Summary
I implemented a spatial pooler (S.P.) and Maximal Likelihood classifier and used them to achieve 77% accuracy on the MNIST dataset. My implementation differs in a few ways from Numenta’s.
The code and figures are available at: GitHub - ctrl-z-9000-times/HTM_experiments: Old experiments, use sdr_algorithms repo instead.
It is written in python3.
Test Methods
I trained the S.P. for 60,000 cycles on the MNIST training data. There are 60,000 samples of training data. I used synthetic training data. I applied random rotations (max rotation of 15 degrees), and random shifts. The resulting (Encoder + S.P. + M.L. Classifier) system is able to correctly classify approximately 77% of the test dataset.

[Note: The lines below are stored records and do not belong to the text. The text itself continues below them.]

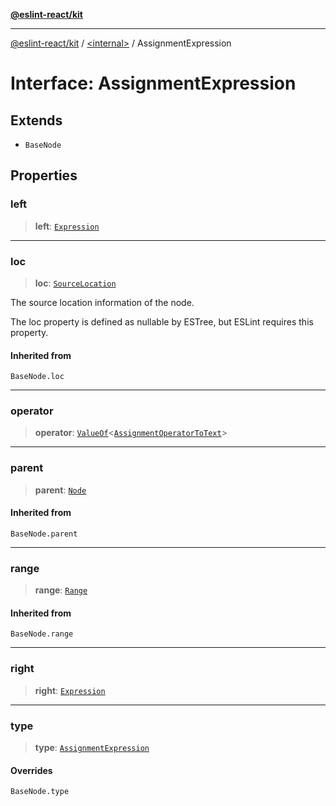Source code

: [**@eslint-react/kit**](../../README.md)

***

[@eslint-react/kit](../../README.md) / [\<internal\>](../README.md) / AssignmentExpression

# Interface: AssignmentExpression

## Extends

- `BaseNode`

## Properties

### left

> **left**: [`Expression`](../type-aliases/Expression.md)

***

### loc

> **loc**: [`SourceLocation`](SourceLocation.md)

The source location information of the node.

The loc property is defined as nullable by ESTree, but ESLint requires this property.

#### Inherited from

`BaseNode.loc`

***

### operator

> **operator**: [`ValueOf`](../type-aliases/ValueOf.md)\<[`AssignmentOperatorToText`](AssignmentOperatorToText.md)\>

***

### parent

> **parent**: [`Node`](../type-aliases/Node.md)

#### Inherited from

`BaseNode.parent`

***

### range

> **range**: [`Range`](../type-aliases/Range.md)

#### Inherited from

`BaseNode.range`

***

### right

> **right**: [`Expression`](../type-aliases/Expression.md)

***

### type

> **type**: [`AssignmentExpression`](../README.md#assignmentexpression)

#### Overrides

`BaseNode.type`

Implementation Differences
This implementation is based on but differs from the one described by Numenta’s Spacial Pooler white paper, (Cui, Ahmad, Hawkins, 2017, “The HTM Spacial Pooler - a neocortical…”) in two main ways, the boosting function and the local inhibition mechanism.
Logarithmic Boosting Function:
In (Cui, Ahmad, Hawkins, 2017), they use an exponential boosting function (see figure 1D from their paper). Notice that their curve intercepts the boost-factor axis and has an asymptote along the activation frequency axis. The activation frequency is by definition constrained to the range [0, 1].
I use the inverse of their function, which intercepts the activation-frequency axis and asymptotically approaches the boost-factors axis. Then scale the boost factor such that at the desired sparsity it equals 1.0
boost_function = -log( activation_frequency ) scale_factor = 1 / boost_function( target_sparsity ) boost_factor = boost_function( activation_frequency ) * scale_factor boost_factor = log( activation_frequency ) / log( target_sparsity )
This mechanism has the advantage of having no parameters.
This mechanism yields an entropy of 97% of the theoretical maximum.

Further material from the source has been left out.